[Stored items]

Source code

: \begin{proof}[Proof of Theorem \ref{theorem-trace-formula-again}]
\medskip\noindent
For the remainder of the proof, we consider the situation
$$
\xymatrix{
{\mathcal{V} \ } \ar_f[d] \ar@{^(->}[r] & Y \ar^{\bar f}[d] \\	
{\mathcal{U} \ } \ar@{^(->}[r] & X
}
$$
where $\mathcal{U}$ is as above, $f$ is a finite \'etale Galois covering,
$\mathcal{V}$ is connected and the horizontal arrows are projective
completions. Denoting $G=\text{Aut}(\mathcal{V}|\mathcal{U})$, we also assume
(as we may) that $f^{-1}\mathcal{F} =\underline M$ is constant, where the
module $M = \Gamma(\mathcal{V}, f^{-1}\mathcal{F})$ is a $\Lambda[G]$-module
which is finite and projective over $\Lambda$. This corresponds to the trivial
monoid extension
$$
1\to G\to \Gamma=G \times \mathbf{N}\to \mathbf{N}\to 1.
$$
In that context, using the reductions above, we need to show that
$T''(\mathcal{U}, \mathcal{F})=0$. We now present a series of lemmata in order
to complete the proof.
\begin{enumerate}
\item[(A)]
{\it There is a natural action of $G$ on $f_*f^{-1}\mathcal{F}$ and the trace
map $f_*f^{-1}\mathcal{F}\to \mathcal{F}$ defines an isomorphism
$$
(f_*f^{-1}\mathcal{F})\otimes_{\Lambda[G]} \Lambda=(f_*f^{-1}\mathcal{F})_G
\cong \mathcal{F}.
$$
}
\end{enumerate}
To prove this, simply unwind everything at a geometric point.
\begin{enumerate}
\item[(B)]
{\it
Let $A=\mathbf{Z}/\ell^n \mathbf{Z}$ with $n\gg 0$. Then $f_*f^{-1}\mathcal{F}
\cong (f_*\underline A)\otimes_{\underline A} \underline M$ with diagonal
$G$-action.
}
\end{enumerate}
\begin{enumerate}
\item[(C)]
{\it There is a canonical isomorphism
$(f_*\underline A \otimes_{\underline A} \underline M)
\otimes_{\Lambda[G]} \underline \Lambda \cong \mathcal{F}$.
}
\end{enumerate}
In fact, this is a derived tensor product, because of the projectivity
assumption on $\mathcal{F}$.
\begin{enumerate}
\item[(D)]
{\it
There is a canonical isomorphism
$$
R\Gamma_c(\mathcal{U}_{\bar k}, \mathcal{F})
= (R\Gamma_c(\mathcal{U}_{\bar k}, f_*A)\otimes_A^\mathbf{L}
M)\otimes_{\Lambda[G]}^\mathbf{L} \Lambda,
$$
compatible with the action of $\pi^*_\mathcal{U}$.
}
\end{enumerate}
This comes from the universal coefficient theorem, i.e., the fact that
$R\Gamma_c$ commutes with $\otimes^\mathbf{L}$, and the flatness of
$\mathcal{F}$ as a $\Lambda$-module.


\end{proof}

▶ **About this exercise**: Copy every line above in which the string "trace" shows up.

▶ **Reply to the task**:
: \begin{proof}[Proof of Theorem \ref{theorem-trace-formula-again}]
{\it There is a natural action of $G$ on $f_*f^{-1}\mathcal{F}$ and the trace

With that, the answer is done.